* **Work task**: The required output is the line containing "### 8.2 Learning Outcomes" through the final line of the material below, printed exactly, with no other lines.

* **Excerpted data**:
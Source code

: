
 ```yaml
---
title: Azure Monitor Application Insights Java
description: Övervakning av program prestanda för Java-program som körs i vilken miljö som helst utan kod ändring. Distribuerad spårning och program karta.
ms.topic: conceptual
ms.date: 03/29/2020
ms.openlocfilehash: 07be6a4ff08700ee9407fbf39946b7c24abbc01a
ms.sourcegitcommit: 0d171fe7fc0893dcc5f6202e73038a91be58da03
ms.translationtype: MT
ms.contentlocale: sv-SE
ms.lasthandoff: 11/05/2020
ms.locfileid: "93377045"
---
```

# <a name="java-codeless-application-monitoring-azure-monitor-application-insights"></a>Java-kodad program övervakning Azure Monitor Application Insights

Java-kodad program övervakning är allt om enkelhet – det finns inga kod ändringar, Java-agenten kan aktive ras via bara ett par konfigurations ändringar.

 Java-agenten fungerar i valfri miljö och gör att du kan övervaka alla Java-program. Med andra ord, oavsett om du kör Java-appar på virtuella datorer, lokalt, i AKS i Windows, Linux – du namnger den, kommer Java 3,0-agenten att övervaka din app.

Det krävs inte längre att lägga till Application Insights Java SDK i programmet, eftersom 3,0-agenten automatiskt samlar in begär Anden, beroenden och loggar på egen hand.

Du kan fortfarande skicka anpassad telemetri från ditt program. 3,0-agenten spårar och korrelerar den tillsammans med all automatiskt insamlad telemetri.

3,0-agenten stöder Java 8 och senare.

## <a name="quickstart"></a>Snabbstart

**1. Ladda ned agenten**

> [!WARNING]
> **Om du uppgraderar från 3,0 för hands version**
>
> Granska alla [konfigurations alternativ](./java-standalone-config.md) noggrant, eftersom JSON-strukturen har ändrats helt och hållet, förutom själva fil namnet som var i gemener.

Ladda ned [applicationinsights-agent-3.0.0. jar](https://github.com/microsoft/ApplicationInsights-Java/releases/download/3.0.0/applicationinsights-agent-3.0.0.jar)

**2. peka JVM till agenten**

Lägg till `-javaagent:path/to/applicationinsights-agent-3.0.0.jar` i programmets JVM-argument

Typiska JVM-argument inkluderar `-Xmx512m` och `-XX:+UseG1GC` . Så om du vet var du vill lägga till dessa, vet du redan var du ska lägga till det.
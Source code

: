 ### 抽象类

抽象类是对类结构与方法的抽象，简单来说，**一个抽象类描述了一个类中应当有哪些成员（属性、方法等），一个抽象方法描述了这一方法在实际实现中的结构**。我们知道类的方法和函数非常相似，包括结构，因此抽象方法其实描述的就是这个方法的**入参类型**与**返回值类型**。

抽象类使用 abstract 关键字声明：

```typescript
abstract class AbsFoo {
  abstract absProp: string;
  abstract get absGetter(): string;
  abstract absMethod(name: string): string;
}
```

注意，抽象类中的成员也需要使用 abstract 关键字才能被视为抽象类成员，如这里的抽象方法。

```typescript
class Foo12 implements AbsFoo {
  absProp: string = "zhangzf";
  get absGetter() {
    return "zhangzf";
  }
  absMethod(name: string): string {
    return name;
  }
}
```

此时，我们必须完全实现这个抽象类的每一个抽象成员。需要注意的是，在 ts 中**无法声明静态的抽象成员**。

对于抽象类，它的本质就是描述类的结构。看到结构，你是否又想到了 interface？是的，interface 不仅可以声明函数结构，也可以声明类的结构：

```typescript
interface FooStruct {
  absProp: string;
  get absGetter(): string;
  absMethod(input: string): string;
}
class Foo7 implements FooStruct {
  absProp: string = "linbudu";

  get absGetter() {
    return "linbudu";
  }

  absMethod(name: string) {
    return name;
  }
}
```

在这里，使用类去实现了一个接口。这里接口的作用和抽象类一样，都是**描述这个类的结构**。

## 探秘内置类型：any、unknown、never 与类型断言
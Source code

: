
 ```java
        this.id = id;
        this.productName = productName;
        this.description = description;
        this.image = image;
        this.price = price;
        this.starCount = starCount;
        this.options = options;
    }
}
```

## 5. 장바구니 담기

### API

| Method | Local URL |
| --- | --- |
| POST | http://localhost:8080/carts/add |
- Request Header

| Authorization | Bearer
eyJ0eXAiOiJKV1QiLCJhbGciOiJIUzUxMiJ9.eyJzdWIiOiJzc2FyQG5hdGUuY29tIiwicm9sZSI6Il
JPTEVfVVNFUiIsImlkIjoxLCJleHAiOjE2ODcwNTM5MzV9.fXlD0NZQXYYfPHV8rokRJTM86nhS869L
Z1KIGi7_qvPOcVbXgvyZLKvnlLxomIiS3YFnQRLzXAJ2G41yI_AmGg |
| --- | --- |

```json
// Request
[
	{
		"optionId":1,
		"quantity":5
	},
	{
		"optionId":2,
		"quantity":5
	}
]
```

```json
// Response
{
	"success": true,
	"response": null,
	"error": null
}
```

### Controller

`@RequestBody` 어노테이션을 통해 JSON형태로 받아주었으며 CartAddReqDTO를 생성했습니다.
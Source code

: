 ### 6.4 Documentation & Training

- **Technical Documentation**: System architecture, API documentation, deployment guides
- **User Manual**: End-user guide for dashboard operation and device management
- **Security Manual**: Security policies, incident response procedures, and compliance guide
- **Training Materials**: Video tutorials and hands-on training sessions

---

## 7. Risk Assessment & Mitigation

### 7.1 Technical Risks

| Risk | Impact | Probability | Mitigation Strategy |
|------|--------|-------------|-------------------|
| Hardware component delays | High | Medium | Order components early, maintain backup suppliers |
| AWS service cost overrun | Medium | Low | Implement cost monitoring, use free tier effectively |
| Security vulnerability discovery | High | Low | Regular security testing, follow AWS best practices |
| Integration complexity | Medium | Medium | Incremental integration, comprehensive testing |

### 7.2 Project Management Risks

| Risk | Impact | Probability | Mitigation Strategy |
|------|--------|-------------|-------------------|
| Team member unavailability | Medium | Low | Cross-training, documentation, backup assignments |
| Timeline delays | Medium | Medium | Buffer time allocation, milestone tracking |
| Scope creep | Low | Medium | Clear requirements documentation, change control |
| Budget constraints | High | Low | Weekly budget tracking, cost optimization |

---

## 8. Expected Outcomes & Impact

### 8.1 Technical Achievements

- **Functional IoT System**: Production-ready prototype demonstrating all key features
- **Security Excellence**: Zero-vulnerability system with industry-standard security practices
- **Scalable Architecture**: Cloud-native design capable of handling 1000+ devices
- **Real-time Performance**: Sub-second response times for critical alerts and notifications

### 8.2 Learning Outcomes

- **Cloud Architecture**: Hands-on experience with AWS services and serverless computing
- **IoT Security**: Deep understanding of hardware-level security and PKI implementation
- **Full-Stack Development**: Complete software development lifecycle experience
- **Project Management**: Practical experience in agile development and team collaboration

* **Expected answer**:
### 8.2 Learning Outcomes

- **Cloud Architecture**: Hands-on experience with AWS services and serverless computing
- **IoT Security**: Deep understanding of hardware-level security and PKI implementation
- **Full-Stack Development**: Complete software development lifecycle experience
- **Project Management**: Practical experience in agile development and team collaboration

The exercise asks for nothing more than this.